Let’s talk about what we’ve learned over the past few days.
I. Trump is back (sort of)
In the end it came down to, of all things, a Twitter poll. After 15 million votes on a poll that Elon Musk posted Friday afternoon, and 51.8 percent voting in favor, the Twitter account of Donald Trump was restored into existence.
“The people have spoken,” Musk tweeted the following day. “Trump will be reinstated. Vox Populi, Vox Dei.” The voice of the people is the voice of god.
There was reason to doubt the significance of the people’s voice in helping Musk make his decision. For starters, he had pre-announced the outcome in May. As the New York Times had reported him saying at the time, the ban was “a mistake because it alienated a large part of the country and did not ultimately result in Donald Trump not having a voice.” Moreover, Musk said, it was “morally wrong and flat-out stupid,” and “permanent bans just fundamentally undermine trust in Twitter.”
Writing about this issue on January 6th, 2021, I (Casey) had taken the opposite view. Banning Trump was necessary and urgent, I wrote, because he was using social networks to aid in his effort to overthrow the government and the rule of law. Social networks were unlikely to survive intact in a world in which America’s democracy was replaced by authoritarianism; if only for self-preservation, then, platforms were smart to remove his account. Millions of other people had lost their accounts for far smaller infractions; surely mounting a coup justified extraordinary intervention.
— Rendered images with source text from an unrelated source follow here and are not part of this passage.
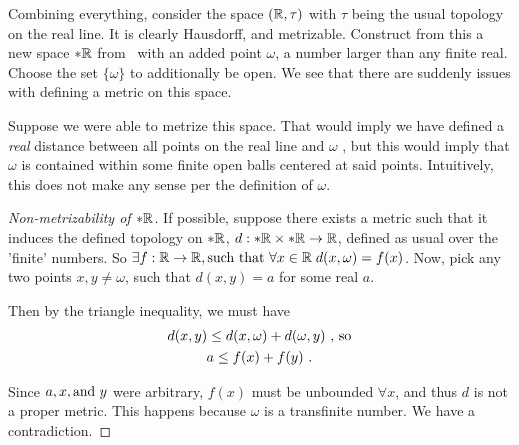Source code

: \begin{frame}

    Combining everything, consider the space \((\mathbb{R}, \tau)\) with \(\tau\)
    being the usual topology on the real line. It is clearly Hausdorff, and
    metrizable. \pause Construct from this a new space \(*\mathbb{R}\) from \reals\,
    with an added point \(\omega\), a number larger than any finite real. Choose
    the set \(\{\omega\}\) to additionally be open. \pause We see that there are
    suddenly issues with defining a metric on this space.

\end{frame}

\begin{frame}

    Suppose we were able to metrize this space. That would imply we have defined
    a \emph{real} distance between all points on the real line and \(\omega\)
    \pause, but this would imply that \(\omega\) is contained within some finite
    open balls centered at said points. Intuitively, this does not make any
    sense per the definition of \(\omega\).

\end{frame}

\begin{frame}

    \begin{proof}[Non-metrizability of \(*\mathbb{R}\)]
        If possible, suppose there exists a metric such that it induces the
        defined topology on \(*\mathbb{R}\), \(d:*\mathbb{R} \times *\mathbb{R} \to
        \mathbb{R}\), defined as usual over the 'finite' numbers. \pause So
        \(\exists f:\mathbb{R} \to \mathbb{R}, \text{such that }\forall x \in \mathbb{R}
        \;d(x, \omega) = f(x)\). Now, pick any two points \(x, y \not =
        \omega\), such that \(d(x, y) = a\) for some real \(a\). 
        
        \pause 
        Then by the triangle inequality, we must have
        \begin{gather*}
            d(x, y) \leq d(x, \omega) + d(\omega, y) \textnormal{ , so} \\
            a \leq f(x) + f(y)~.
        \end{gather*}

        Since \(a, x, \textnormal{and } y\) were arbitrary, \(f(x)\) must be
        unbounded \(\forall x\), and thus \(d\) is not a proper metric. This
        happens because \(\omega\) is a transfinite number. We have a
        contradiction. 
    \end{proof}

\end{frame}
These concerns can feel somewhat distant now that Trump has been weakened by the failure of so many candidates he endorsed to win office in the midterms, as well as the spiraling legal challenges he faces related to the events of January 6th and countless other issues. Trump’s frequent, misinformation-laden outbursts on Truth Social have failed to drive the news cycle the way his old tweets did, and for the moment his power appears to be on the decline.
And yet: he is still arguably the most powerful and popular figure in the Republican party, and he is once again running for president. It seems quite possible that, should he return to Twitter, he would use and misuse the platform just as he did before.
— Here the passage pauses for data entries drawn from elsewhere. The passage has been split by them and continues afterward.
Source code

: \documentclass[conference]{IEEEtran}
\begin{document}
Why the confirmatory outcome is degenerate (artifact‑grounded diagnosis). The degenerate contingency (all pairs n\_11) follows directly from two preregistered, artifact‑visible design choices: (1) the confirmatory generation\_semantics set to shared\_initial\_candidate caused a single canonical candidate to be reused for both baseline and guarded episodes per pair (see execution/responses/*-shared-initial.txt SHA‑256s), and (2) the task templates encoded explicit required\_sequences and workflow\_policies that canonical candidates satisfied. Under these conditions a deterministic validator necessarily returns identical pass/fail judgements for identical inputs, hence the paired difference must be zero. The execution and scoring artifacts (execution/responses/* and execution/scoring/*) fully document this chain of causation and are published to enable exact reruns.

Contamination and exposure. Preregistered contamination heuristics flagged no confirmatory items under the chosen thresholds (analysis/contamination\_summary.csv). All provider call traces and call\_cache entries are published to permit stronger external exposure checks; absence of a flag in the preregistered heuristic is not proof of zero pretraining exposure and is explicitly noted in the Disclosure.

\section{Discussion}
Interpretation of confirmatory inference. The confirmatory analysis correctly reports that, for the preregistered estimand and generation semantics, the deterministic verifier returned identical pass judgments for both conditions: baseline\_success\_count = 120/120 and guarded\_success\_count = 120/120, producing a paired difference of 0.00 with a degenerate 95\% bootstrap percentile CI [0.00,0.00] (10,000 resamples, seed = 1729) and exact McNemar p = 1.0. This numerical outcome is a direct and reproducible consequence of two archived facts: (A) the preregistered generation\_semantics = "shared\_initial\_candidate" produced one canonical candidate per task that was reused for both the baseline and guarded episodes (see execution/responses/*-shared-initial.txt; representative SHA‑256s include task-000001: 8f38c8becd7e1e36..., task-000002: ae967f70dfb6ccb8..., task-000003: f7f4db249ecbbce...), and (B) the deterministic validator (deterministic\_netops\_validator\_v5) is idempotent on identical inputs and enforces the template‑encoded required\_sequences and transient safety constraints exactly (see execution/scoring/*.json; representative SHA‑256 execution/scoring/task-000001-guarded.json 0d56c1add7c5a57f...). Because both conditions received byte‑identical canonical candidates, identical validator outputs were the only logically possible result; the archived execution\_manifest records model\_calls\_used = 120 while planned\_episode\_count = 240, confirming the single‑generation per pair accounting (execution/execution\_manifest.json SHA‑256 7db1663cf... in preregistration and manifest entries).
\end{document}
But as it turns out, just because Trump’s account was restored doesn’t mean you’ll be able to find him there. In a speech on Saturday, he said “I don’t see any reason” to go back to Twitter. “Truth Social has been very, very powerful, very, very strong, and I’ll be staying there,” he said. (He is contractually obligated to make his posts exclusive to Truth Social for at least six hours under his deal with that service, for whatever that’s worth.)
Musk is fond of saying that the most entertaining outcome is the most likely. Restoring Trump to Twitter, only for the ex-president to never use it, feels like an outcome fitting that description. And it’s plausible, too: as the Times’ Joe Bernstein put it, “He was the big dog on here for so long and now he’s being asked to come back and play a supporting role in Elon’s drama.”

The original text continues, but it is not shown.